Affinity ligand selection from a library of small molecules: assay development, screening, and application

A facile and cost-effective process for screening synthetic libraries for an affinity ligand is described. A high throughput 96-well plate filtration method was designed to screen both discrete compounds and mixtures of compounds attached to a solid support. Human serum albumin (HSA) was used as a target protein to demonstrate the proof of concept. Detection and quantitation by fluorescence was accomplished with the use of fluorescamine to conjugate the protein in the filtrate. It is found that mixtures demonstrating low average binding reflect an overall lower hit rate of the components, whereas deconvolution of mixtures with high protein binding consistently provides a high hit rate.

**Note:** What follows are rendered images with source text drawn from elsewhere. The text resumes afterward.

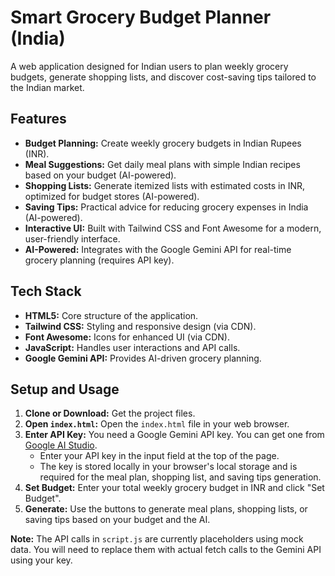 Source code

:# Smart Grocery Budget Planner (India)

A web application designed for Indian users to plan weekly grocery budgets, generate shopping lists, and discover cost-saving tips tailored to the Indian market.

## Features

-   **Budget Planning:** Create weekly grocery budgets in Indian Rupees (INR).
-   **Meal Suggestions:** Get daily meal plans with simple Indian recipes based on your budget (AI-powered).
-   **Shopping Lists:** Generate itemized lists with estimated costs in INR, optimized for budget stores (AI-powered).
-   **Saving Tips:** Practical advice for reducing grocery expenses in India (AI-powered).
-   **Interactive UI:** Built with Tailwind CSS and Font Awesome for a modern, user-friendly interface.
-   **AI-Powered:** Integrates with the Google Gemini API for real-time grocery planning (requires API key).

## Tech Stack

-   **HTML5:** Core structure of the application.
-   **Tailwind CSS:** Styling and responsive design (via CDN).
-   **Font Awesome:** Icons for enhanced UI (via CDN).
-   **JavaScript:** Handles user interactions and API calls.
-   **Google Gemini API:** Provides AI-driven grocery planning.

## Setup and Usage

1.  **Clone or Download:** Get the project files.
2.  **Open `index.html`:** Open the `index.html` file in your web browser.
3.  **Enter API Key:** You need a Google Gemini API key. You can get one from [Google AI Studio](https://aistudio.google.com/app/apikey).
    -   Enter your API key in the input field at the top of the page.
    -   The key is stored locally in your browser's local storage and is required for the meal plan, shopping list, and saving tips generation.
4.  **Set Budget:** Enter your total weekly grocery budget in INR and click "Set Budget".
5.  **Generate:** Use the buttons to generate meal plans, shopping lists, or saving tips based on your budget and the AI.

**Note:** The API calls in `script.js` are currently placeholders using mock data. You will need to replace them with actual fetch calls to the Gemini API using your key.  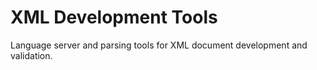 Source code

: # XML Development Tools

Language server and parsing tools for XML document development and validation.
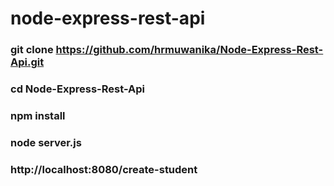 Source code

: # node-express-rest-api

### git clone https://github.com/hrmuwanika/Node-Express-Rest-Api.git
### cd Node-Express-Rest-Api
### npm install
### node server.js

### http://localhost:8080/create-student

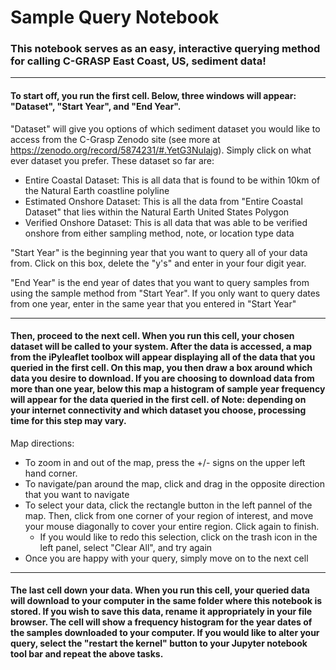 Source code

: # Sample Query Notebook

### This notebook serves as an easy, interactive querying method for calling  C-GRASP East Coast, US, sediment data!
------

#### To start off, you run the first cell. Below, three windows will appear: "Dataset", "Start Year", and "End Year".

"Dataset" will give you options of which sediment dataset you would like to access from the C-Grasp Zenodo site (see more at https://zenodo.org/record/5874231/#.YetG3NuIajg). Simply click on what ever dataset you prefer. These dataset so far are:
  * Entire Coastal Dataset: This is all data that is found to be within 10km of the Natural Earth coastline polyline
  * Estimated Onshore Dataset: This is all the data from "Entire Coastal Dataset" that lies within the Natural Earth United States Polygon
  * Verified Onshore Dataset: This is all data that was able to be verified onshore from either sampling method, note, or location type data
 
"Start Year" is the beginning year that you want to query all of your data from. Click on this box, delete the "y's" and enter in your four digit year.

"End Year" is the end year of dates that you want to query samples from using the sample method from "Start Year". If you only want to query dates from one year, enter in the same year that you entered in "Start Year"

------

#### Then, proceed to the next cell. When you run this cell, your chosen dataset will be called to your system. After the data is accessed, a map from the iPyleaflet toolbox will appear displaying all of the data that you queried in the first cell. On this map, you then draw a box around which data you desire to download. If you are choosing to download data from more than one year, below this map a histogram of sample year frequency will appear for the data queried in the first cell. of  Note: depending on your internet connectivity and which dataset you choose, processing time for this step may vary.

Map directions:
  * To zoom in and out of the map, press the +/- signs on the upper left hand corner.
  * To navigate/pan around the map, click and drag in the opposite direction that you want to navigate
  * To select your data, click the rectangle button in the left pannel of the map. Then, click from one corner of your region of interest, and move your mouse diagonally to cover your entire region. Click again to finish.
    * If you would like to redo this selection, click on the trash icon in the left panel, select "Clear All", and try again
  * Once you are happy with your query, simply move on to the next cell 

------

#### The last cell down your data. When you run this cell, your queried data will download to your computer in the same folder where this notebook is stored. If you wish to save this data, rename it appropriately in your file browser. The cell will show a frequency histogram for the year dates of the samples downloaded to your computer. If you would like to alter your query, select the "restart the kernel" button to your Jupyter notebook tool bar and repeat the above tasks.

This differs from many of the previous experiences screening solid-phase mixtures in which high false positive rates are noted to occur. A total of 100K compounds were tested: 25K as discrete samples and 75K as mixtures. An overall hit rate of 8% was observed. Secondary screening of compounds measured specificity, recovery, and dynamic binding capacity. The effectiveness of the method is illustrated using an affinity column made with a representative lead compound. A similar purity was achieved in a single-step purification of HSA from serum as compared to that obtained by two steps of ion-exchange chromatography. The process for primary screening of a large number of compounds is simple, inexpensive, and applicable to any soluble target protein of known or unknown function from crude mixtures and may have additional utility as a generic chemical affinity tool for the functional characterization of novel proteins emerging from proteomics work.